Table 2. Association between levels of IgG anti-phosphorylcholine (PC) and risk for cardiovascular disease (CVD), stroke, and myocardial infarction (MI) among all participants and men and women.

IgG levels on the basis of gender were compared with similar percentiles, and for men, these associations were even more pronounced. At low levels, we observed an increased risk of CVD events: below 10th percentile: OR 1.92, CI (1.03–3.60), and p-value is 0.0410, and in relation to stroke, a decreased risk was observed above 75th percentile: OR 0.07, CI (0.01–0.59), and p-value is 0.0144, while no association was observed in women.

IgG1 levels were divided into percentiles, and low or high levels were compared with the rest, as indicated (Table 3 and Supplementary Figure 1B). After adjustment for smoking, body mass index, type 2 diabetes mellitus, hypercholesterolemia, and hypertension, an increased risk of CVD was observed in the low percentiles of IgG1 anti-PC, at 10th: OR 1.80, CI (1.07–3.04), and p-value is 0.0272; at 25th: OR 1.62, CI (1.10–2.37), p-value is 0.0143, and at 33rd: OR 1.51, CI (1.05–2.15), and p-value is 0.0244. For stroke, the higher risk was observed at 25th: OR 2.62, CI (1.17–5.91), and p-value is 0.0199 and at 33rd: OR 2.97, CI (1.36–6.51), and p-value is 0.0065. The significant risk was observed in low levels of IgG1 anti-PC for MI/angina pectoris, the association at 10th: OR 2.20, CI (1.19–4.06), and p-value is 0.0116.

TABLE 3

Table 3. Association between levels of IgG1 anti-PC and risk for CVD, stroke, and MI among all participants and men and women.

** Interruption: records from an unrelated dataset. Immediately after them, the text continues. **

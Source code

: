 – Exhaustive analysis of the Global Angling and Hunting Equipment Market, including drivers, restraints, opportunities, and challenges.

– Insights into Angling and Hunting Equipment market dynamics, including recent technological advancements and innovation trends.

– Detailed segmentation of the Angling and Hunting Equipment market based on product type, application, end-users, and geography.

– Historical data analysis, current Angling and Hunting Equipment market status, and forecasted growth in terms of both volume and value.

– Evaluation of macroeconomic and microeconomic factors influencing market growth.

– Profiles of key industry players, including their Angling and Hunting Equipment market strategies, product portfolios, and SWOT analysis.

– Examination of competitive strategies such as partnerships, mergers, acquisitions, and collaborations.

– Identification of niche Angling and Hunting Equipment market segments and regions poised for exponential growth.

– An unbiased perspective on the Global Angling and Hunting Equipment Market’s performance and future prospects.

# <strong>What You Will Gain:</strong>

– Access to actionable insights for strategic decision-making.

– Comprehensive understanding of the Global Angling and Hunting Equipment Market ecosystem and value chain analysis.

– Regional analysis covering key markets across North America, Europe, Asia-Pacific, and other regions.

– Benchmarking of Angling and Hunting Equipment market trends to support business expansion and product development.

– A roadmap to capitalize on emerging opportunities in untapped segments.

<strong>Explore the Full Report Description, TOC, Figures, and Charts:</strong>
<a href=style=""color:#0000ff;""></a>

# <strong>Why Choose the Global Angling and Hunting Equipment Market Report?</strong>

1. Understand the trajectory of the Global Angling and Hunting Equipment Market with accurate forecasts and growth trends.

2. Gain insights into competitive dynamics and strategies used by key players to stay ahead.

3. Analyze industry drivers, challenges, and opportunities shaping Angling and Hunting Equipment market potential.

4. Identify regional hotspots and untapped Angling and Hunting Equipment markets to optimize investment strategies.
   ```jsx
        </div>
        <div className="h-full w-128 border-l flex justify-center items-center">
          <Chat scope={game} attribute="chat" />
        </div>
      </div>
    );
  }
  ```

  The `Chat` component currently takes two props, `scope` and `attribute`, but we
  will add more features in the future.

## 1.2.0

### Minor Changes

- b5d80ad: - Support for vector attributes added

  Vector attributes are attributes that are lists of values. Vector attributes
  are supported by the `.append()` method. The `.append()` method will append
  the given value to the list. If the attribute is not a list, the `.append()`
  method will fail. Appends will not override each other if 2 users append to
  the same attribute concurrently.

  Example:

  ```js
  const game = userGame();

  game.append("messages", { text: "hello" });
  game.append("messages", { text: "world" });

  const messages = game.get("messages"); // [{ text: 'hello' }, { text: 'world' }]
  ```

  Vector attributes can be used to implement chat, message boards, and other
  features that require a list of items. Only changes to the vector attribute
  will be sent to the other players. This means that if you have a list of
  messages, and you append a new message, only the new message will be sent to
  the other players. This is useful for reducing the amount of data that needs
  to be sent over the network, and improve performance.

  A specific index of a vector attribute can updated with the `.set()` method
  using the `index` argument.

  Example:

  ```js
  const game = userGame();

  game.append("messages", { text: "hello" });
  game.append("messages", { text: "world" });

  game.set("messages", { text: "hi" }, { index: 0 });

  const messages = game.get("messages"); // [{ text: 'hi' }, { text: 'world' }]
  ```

IgG1 levels on the basis of genders were compared with similar percentiles, and for men, these associations were even more pronounced for CVD, stroke, and MI/angina. The stronger significant association for CVD was at 10th: OR 2.05, CI (1.12–3.75), and p-value is 0.0196; at 25th: OR 1.72, CI (1.11–2.67), and p-value is 0.0159; and at 33rd: OR 1.69, CI (1.11–2.56), and p-value is 0.0140. For stroke, the higher risk was observed at 25th: OR 4.76, CI (1.26–17.91), and p-value is 0.0211, and at 33rd: OR 9.20, CI (2.22–38.12), and p-value is 0.0022. For MI/angina, also higher risk was found at 10th: OR 2.18, CI (1.10–4.33), and p-value is 0.0254, while no association was observed in women.

IgG2 levels were divided into percentiles, and low or high levels were compared with the rest, as indicated (Table 4 and Supplementary Figure 1C). After adjustment for smoking, body mass index, type 2 diabetes mellitus, hypercholesterolemia, and hypertension, an increased risk of CVD was observed at 33rd: OR 1.47, CI (1.04–2.07), and p-value is 0.0285, and for stroke, the higher risk was observed in the low percentiles of IgG2 anti-PC, at 33rd: OR 2.26, CI (1.01–5.04), and p-value is 0.0473. There was no association for MI/angina pectoris. IgG2 levels on the basis of genders were compared with similar percentiles, and for men and women, some significant associations were seen. Among men, we observed an increased risk of stroke: at percentile 50th: OR 0.36, CI (0.14–0.91), and p-value is 0.0452. When divided into CVD, stroke, or MI/angina, associations did not reach statistical significance for CVD and MI/angina in men, it was interesting to see some associations were present in women for CVD below 33rd: OR 2.67, CI (1.46–4.87), and p-value is 0.0014; above 50th: OR 0.43, CI (0.22–0.83), and p-value is 0.0122, and similar for MI/angina in women below 33rd: OR 3.65, CI (1.67–8.0), and p-value is 0.0012; and above 50th percentile was protection with OR 0.41, CI (0.18–0.94), and p-value is 0.0352.

TABLE 4

Table 4. Association between levels of IgG2 anti-PC and risk for CVD, stroke, and MI among all participants and men and women.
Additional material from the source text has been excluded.